[TASK TO COMPLETE]
Reproduce the data below in full and to the letter, images excepted.

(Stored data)
▼

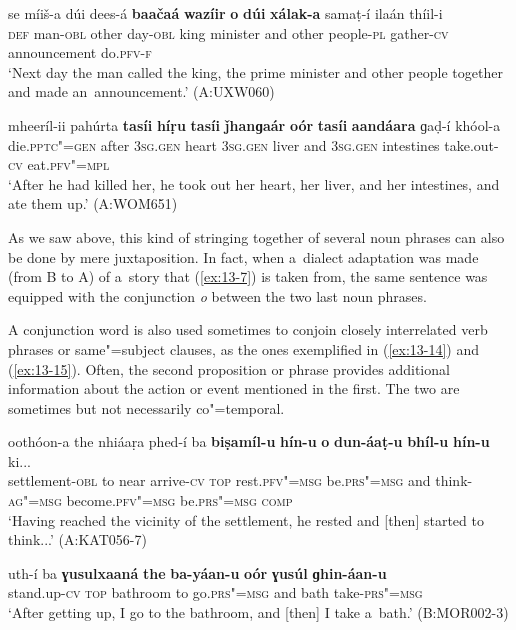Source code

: \begin{exe}
\ex
\label{ex:13-12}
\gll se míiš-a dúi dees-á \textbf{baačaá} \textbf{wazíir} \textbf{o} \textbf{dúi} \textbf{xálak-a} samaṭ-í ilaán thíil-i \\
\textsc{def} man-\textsc{obl} other day-\textsc{obl} king minister and other  people-\textsc{pl} gather-\textsc{cv} announcement do.\textsc{pfv-f}  \\
\glt `Next day the man called the king, the prime minister and other people together and made an~announcement.' (A:UXW060)

\ex
\label{ex:13-13}
\gll mheeríl-ii pahúrta \textbf{tasíi} \textbf{híṛu} \textbf{tasíi} \textbf{ǰhanɡaár} \textbf{oór} \textbf{tasíi} \textbf{aandáara} ɡaḍ-í khóol-a  \\
die.\textsc{pptc"=gen} after \textsc{3sg.gen} heart \textsc{3sg.gen}  liver and \textsc{3sg.gen} intestines take.out-\textsc{cv} eat.\textsc{pfv"=mpl}\\
\glt `After he had killed her, he took out her heart, her liver, and her intestines, and ate them up.' (A:WOM651) 
\end{exe}

As we saw above, this kind of stringing together of several noun phrases can also be done by mere juxtaposition. In fact, when a~dialect adaptation was made (from B to A) of a~story that (\ref{ex:13-7}) is taken from, the same sentence was equipped with the conjunction \textit{o} between the two last noun phrases. 


A conjunction word is also used sometimes to conjoin closely interrelated verb phrases or same"=subject clauses, as the ones exemplified in (\ref{ex:13-14}) and (\ref{ex:13-15}). Often, the second proposition or phrase provides additional information about the action or event mentioned in the first. The two are sometimes but not necessarily co"=temporal.

\begin{exe}
\ex
\label{ex:13-14}
\gll oothóon-a the nhiáaṛa phed-í ba \textbf{biṣamíl-u} \textbf{hín-u} \textbf{o} \textbf{dun-áaṭ-u} \textbf{bhíl-u} \textbf{hín-u} ki...\\
settlement-\textsc{obl} to near arrive-\textsc{cv} \textsc{top} rest.\textsc{pfv"=msg} be.\textsc{prs"=msg} and think-\textsc{ag"=msg} become.\textsc{pfv"=msg} be.\textsc{prs"=msg } \textsc{comp} \\
\glt `Having reached the vicinity of the settlement, he rested and [then] started to think...' (A:KAT056-7)

\ex
\label{ex:13-15}
\gll uth-í ba \textbf{ɣusulxaaná} \textbf{the} \textbf{ba-yáan-u} \textbf{oór} \textbf{ɣusúl} \textbf{ɡhin-áan-u} \\
stand.up-\textsc{cv} \textsc{top} bathroom to go.\textsc{prs"=msg}  and bath take-\textsc{prs"=msg} \\
\glt `After getting up, I go to the bathroom, and [then] I take a~bath.' (B:MOR002-3) 
\end{exe}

▲

[YOUR SOLUTION]
Source code

: \begin{exe}
\ex
\label{ex:13-12}
\gll se míiš-a dúi dees-á \textbf{baačaá} \textbf{wazíir} \textbf{o} \textbf{dúi} \textbf{xálak-a} samaṭ-í ilaán thíil-i \\
\textsc{def} man-\textsc{obl} other day-\textsc{obl} king minister and other  people-\textsc{pl} gather-\textsc{cv} announcement do.\textsc{pfv-f}  \\
\glt `Next day the man called the king, the prime minister and other people together and made an~announcement.' (A:UXW060)

\ex
\label{ex:13-13}
\gll mheeríl-ii pahúrta \textbf{tasíi} \textbf{híṛu} \textbf{tasíi} \textbf{ǰhanɡaár} \textbf{oór} \textbf{tasíi} \textbf{aandáara} ɡaḍ-í khóol-a  \\
die.\textsc{pptc"=gen} after \textsc{3sg.gen} heart \textsc{3sg.gen}  liver and \textsc{3sg.gen} intestines take.out-\textsc{cv} eat.\textsc{pfv"=mpl}\\
\glt `After he had killed her, he took out her heart, her liver, and her intestines, and ate them up.' (A:WOM651) 
\end{exe}

As we saw above, this kind of stringing together of several noun phrases can also be done by mere juxtaposition. In fact, when a~dialect adaptation was made (from B to A) of a~story that (\ref{ex:13-7}) is taken from, the same sentence was equipped with the conjunction \textit{o} between the two last noun phrases. 


A conjunction word is also used sometimes to conjoin closely interrelated verb phrases or same"=subject clauses, as the ones exemplified in (\ref{ex:13-14}) and (\ref{ex:13-15}). Often, the second proposition or phrase provides additional information about the action or event mentioned in the first. The two are sometimes but not necessarily co"=temporal.

\begin{exe}
\ex
\label{ex:13-14}
\gll oothóon-a the nhiáaṛa phed-í ba \textbf{biṣamíl-u} \textbf{hín-u} \textbf{o} \textbf{dun-áaṭ-u} \textbf{bhíl-u} \textbf{hín-u} ki...\\
settlement-\textsc{obl} to near arrive-\textsc{cv} \textsc{top} rest.\textsc{pfv"=msg} be.\textsc{prs"=msg} and think-\textsc{ag"=msg} become.\textsc{pfv"=msg} be.\textsc{prs"=msg } \textsc{comp} \\
\glt `Having reached the vicinity of the settlement, he rested and [then] started to think...' (A:KAT056-7)

\ex
\label{ex:13-15}
\gll uth-í ba \textbf{ɣusulxaaná} \textbf{the} \textbf{ba-yáan-u} \textbf{oór} \textbf{ɣusúl} \textbf{ɡhin-áan-u} \\
stand.up-\textsc{cv} \textsc{top} bathroom to go.\textsc{prs"=msg}  and bath take-\textsc{prs"=msg} \\
\glt `After getting up, I go to the bathroom, and [then] I take a~bath.' (B:MOR002-3) 
\end{exe}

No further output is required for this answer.